__Work required__
Return, from the lines below, each one that includes the word "Foundation".

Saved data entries

>>>

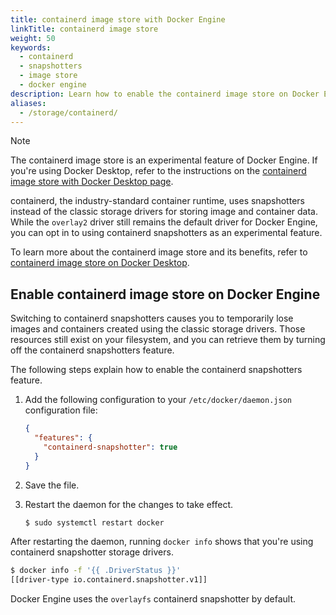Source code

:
 ```yaml
---
title: containerd image store with Docker Engine
linkTitle: containerd image store
weight: 50
keywords:
  - containerd
  - snapshotters
  - image store
  - docker engine
description: Learn how to enable the containerd image store on Docker Engine
aliases:
  - /storage/containerd/
---
```


> [!NOTE]
>
> The containerd image store is an experimental feature of Docker Engine.
> If you're using Docker Desktop, refer to the instructions on the
> [containerd image store with Docker Desktop page](/manuals/desktop/features/containerd.md).

containerd, the industry-standard container runtime, uses snapshotters instead
of the classic storage drivers for storing image and container data.
While the `overlay2` driver still remains the default driver for Docker Engine,
you can opt in to using containerd snapshotters as an experimental feature.

To learn more about the containerd image store and its benefits, refer to
[containerd image store on Docker Desktop](/manuals/desktop/features/containerd.md).

## Enable containerd image store on Docker Engine

Switching to containerd snapshotters causes you to temporarily lose images and
containers created using the classic storage drivers.
Those resources still exist on your filesystem, and you can retrieve them by
turning off the containerd snapshotters feature.

The following steps explain how to enable the containerd snapshotters feature.

1. Add the following configuration to your `/etc/docker/daemon.json`
   configuration file:

   ```json
   {
     "features": {
       "containerd-snapshotter": true
     }
   }
   ```

2. Save the file.
3. Restart the daemon for the changes to take effect.

   ```bash
   $ sudo systemctl restart docker
   ```

After restarting the daemon, running `docker info` shows that you're using
containerd snapshotter storage drivers.

```bash
$ docker info -f '{{ .DriverStatus }}'
[[driver-type io.containerd.snapshotter.v1]]
```

Docker Engine uses the `overlayfs` containerd snapshotter by default.

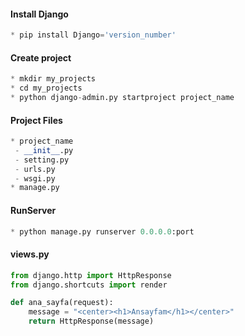 #### Install Django
```python
* pip install Django='version_number'
```

#### Create project

```python
* mkdir my_projects
* cd my_projects
* python django-admin.py startproject project_name
```

#### Project Files
```python
* project_name
 - __init__.py
 - setting.py
 - urls.py
 - wsgi.py
* manage.py
```
#### RunServer
```python
* python manage.py runserver 0.0.0.0:port
```

#### views.py
```python
from django.http import HttpResponse
from django.shortcuts import render

def ana_sayfa(request):
	message = "<center><h1>Ansayfam</h1></center>"
	return HttpResponse(message)
```
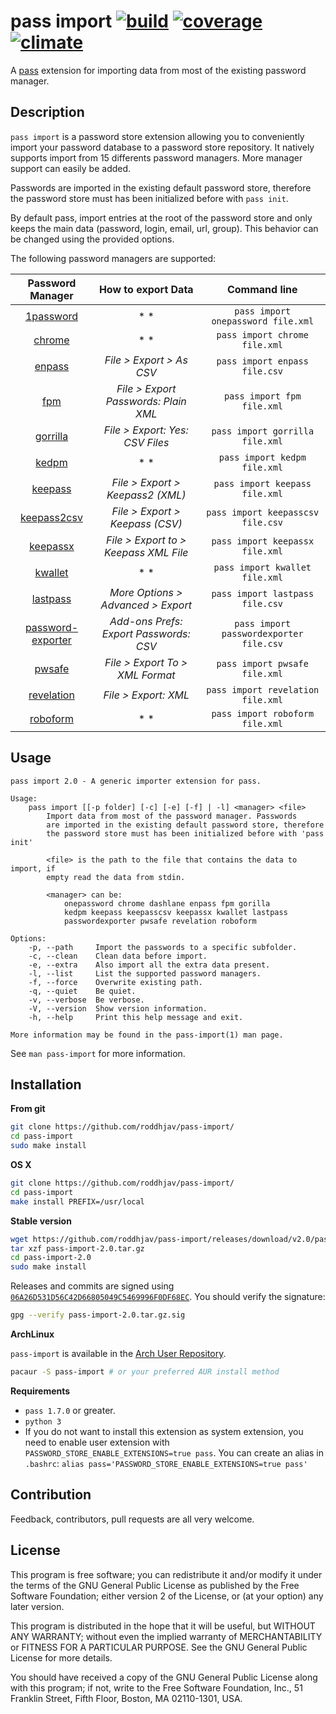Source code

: # pass import [![build][build-img]][build-url] [![coverage][cover-img]][cover-url] [![climate][clima-img]][clima-url]

A [pass][pass] extension for importing data from most of the existing
password manager.

## Description
`pass import` is a password store extension allowing you to conveniently
import your password database to a password store repository. It natively
supports import from 15 differents password managers. More manager support can
easily be added.

Passwords are imported in the existing default password store, therefore
the password store must has been initialized before with `pass init`.

By default pass, import entries at the root of the password store and only keeps
the main data (password, login, email, url, group). This behavior can be changed
using the provided options.

The following password managers are supported:

|          **Password Manager**          |         **How to export Data**         |             **Command line**            |
|:--------------------------------------:|:--------------------------------------:|:---------------------------------------:|
|         [1password][1password]         |                   * *                  |    `pass import onepassword file.xml`   |
|            [chrome][chrome]            |                   * *                  |      `pass import chrome file.xml`      |
|            [enpass][enpass]            |        *File > Export > As CSV*        |      `pass import enpass file.csv`      |
|               [fpm][fpm]               |  *File > Export Passwords: Plain XML*  |        `pass import fpm file.xml`       |
|          [gorrilla][gorrilla]          |     *File > Export: Yes: CSV Files*    |     `pass import gorrilla file.xml`     |
|             [kedpm][kedpm]             |                   * *                  |       `pass import kedpm file.xml`      |
|           [keepass][keepass]           |    *File > Export > Keepass2 (XML)*    |      `pass import keepass file.xml`     |
|         [keepass2csv][keepass]         |     *File > Export > Keepass (CSV)*    |    `pass import keepasscsv file.csv`    |
|          [keepassx][keepassx]          |  *File > Export to > Keepass XML File* |     `pass import keepassx file.xml`     |
|           [kwallet][kwallet]           |                   * *                  |      `pass import kwallet file.xml`     |
|          [lastpass][lastpass]          |   *More Options > Advanced > Export*   |     `pass import lastpass file.csv`     |
| [password-exporter][password-exporter] | *Add-ons Prefs: Export Passwords: CSV* | `pass import passwordexporter file.csv` |
|            [pwsafe][pwsafe]            |     *File > Export To > XML Format*    |      `pass import pwsafe file.xml`      |
|        [revelation][revelation]        |          *File > Export: XML*          |    `pass import revelation file.xml`    |
|          [roboform][roboform]          |                   * *                  |     `pass import roboform file.xml`     |







## Usage

```
pass import 2.0 - A generic importer extension for pass.

Usage:
    pass import [[-p folder] [-c] [-e] [-f] | -l] <manager> <file>
        Import data from most of the password manager. Passwords
        are imported in the existing default password store, therefore
        the password store must has been initialized before with 'pass init'

        <file> is the path to the file that contains the data to import, if
        empty read the data from stdin.

        <manager> can be:
        	onepassword chrome dashlane enpass fpm gorilla
        	kedpm keepass keepasscsv keepassx kwallet lastpass
        	passwordexporter pwsafe revelation roboform

Options:
    -p, --path     Import the passwords to a specific subfolder.
    -c, --clean    Clean data before import.
    -e, --extra    Also import all the extra data present.
    -l, --list     List the supported password managers.
    -f, --force    Overwrite existing path.
    -q, --quiet    Be quiet.
    -v, --verbose  Be verbose.
    -V, --version  Show version information.
    -h, --help	   Print this help message and exit.

More information may be found in the pass-import(1) man page.
```

See `man pass-import` for more information.


## Installation

**From git**
```sh
git clone https://github.com/roddhjav/pass-import/
cd pass-import
sudo make install
```

**OS X**
```sh
git clone https://github.com/roddhjav/pass-import/
cd pass-import
make install PREFIX=/usr/local
```

**Stable version**
```sh
wget https://github.com/roddhjav/pass-import/releases/download/v2.0/pass-import-2.0.tar.gz
tar xzf pass-import-2.0.tar.gz
cd pass-import-2.0
sudo make install
```

Releases and commits are signed using [`06A26D531D56C42D66805049C5469996F0DF68EC`][keys].
You should verify the signature:
```sh
gpg --verify pass-import-2.0.tar.gz.sig
```

**ArchLinux**

`pass-import` is available in the [Arch User Repository][aur].
```sh
pacaur -S pass-import # or your preferred AUR install method
```

**Requirements**
* `pass 1.7.0` or greater.
* `python 3`
* If you do not want to install this extension as system extension, you need to
enable user extension with `PASSWORD_STORE_ENABLE_EXTENSIONS=true pass`. You can
create an alias in `.bashrc`: `alias pass='PASSWORD_STORE_ENABLE_EXTENSIONS=true pass'`


## Contribution
Feedback, contributors, pull requests are all very welcome.


## License

This program is free software; you can redistribute it and/or
modify it under the terms of the GNU General Public License
as published by the Free Software Foundation; either version 2
of the License, or (at your option) any later version.

This program is distributed in the hope that it will be useful,
but WITHOUT ANY WARRANTY; without even the implied warranty of
MERCHANTABILITY or FITNESS FOR A PARTICULAR PURPOSE.  See the
GNU General Public License for more details.

You should have received a copy of the GNU General Public License
along with this program; if not, write to the Free Software
Foundation, Inc., 51 Franklin Street, Fifth Floor, Boston, MA  02110-1301, USA.

[build-img]: https://travis-ci.org/roddhjav/pass-import.svg?branch=master
[build-url]: https://travis-ci.org/roddhjav/pass-import
[cover-img]: https://coveralls.io/repos/github/roddhjav/pass-import/badge.svg?branch=master
[cover-url]: https://coveralls.io/github/roddhjav/pass-import?branch=master
[clima-img]: https://codeclimate.com/github/roddhjav/pass-import/badges/gpa.svg
[clima-url]: https://codeclimate.com/github/roddhjav/pass-import

[pass]: https://www.passwordstore.org/
[keys]: https://pujol.io/keys
[aur]: https://aur.archlinux.org/packages/pass-import

[1password]: https://1password.com/
[chrome]: https://support.google.com/chrome
[enpass]: https://www.enpass.io/
[fpm]: http://fpm.sourceforge.net/
[gorrilla]: https://github.com/zdia/gorilla/wiki
[kedpm]: http://kedpm.sourceforge.net/
[keepass]: keepass.info
[keepassx]: https://www.keepassx.org/
[kwallet]: https://utils.kde.org/projects/kwalletmanager/
[lastpass]: https://www.lastpass.com/
[password-exporter]: https://addons.mozilla.org/en-US/firefox/addon/password-exporter/
[pwsafe]: https://pwsafe.org/
[revelation]: https://revelation.olasagasti.info/
[roboform]: https://www.roboform.com/
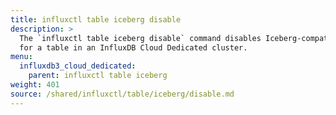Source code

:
 ```yaml
---
title: influxctl table iceberg disable
description: >
  The `influxctl table iceberg disable` command disables Iceberg-compatible exports
  for a table in an InfluxDB Cloud Dedicated cluster.
menu:
  influxdb3_cloud_dedicated:
    parent: influxctl table iceberg
weight: 401
source: /shared/influxctl/table/iceberg/disable.md
---
```


<!-- //SOURCE content/shared/influxctl/table/iceberg/disable.md -->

<<<

__Your response__
as published by the Free Software Foundation; either version 2
Foundation, Inc., 51 Franklin Street, Fifth Floor, Boston, MA  02110-1301, USA.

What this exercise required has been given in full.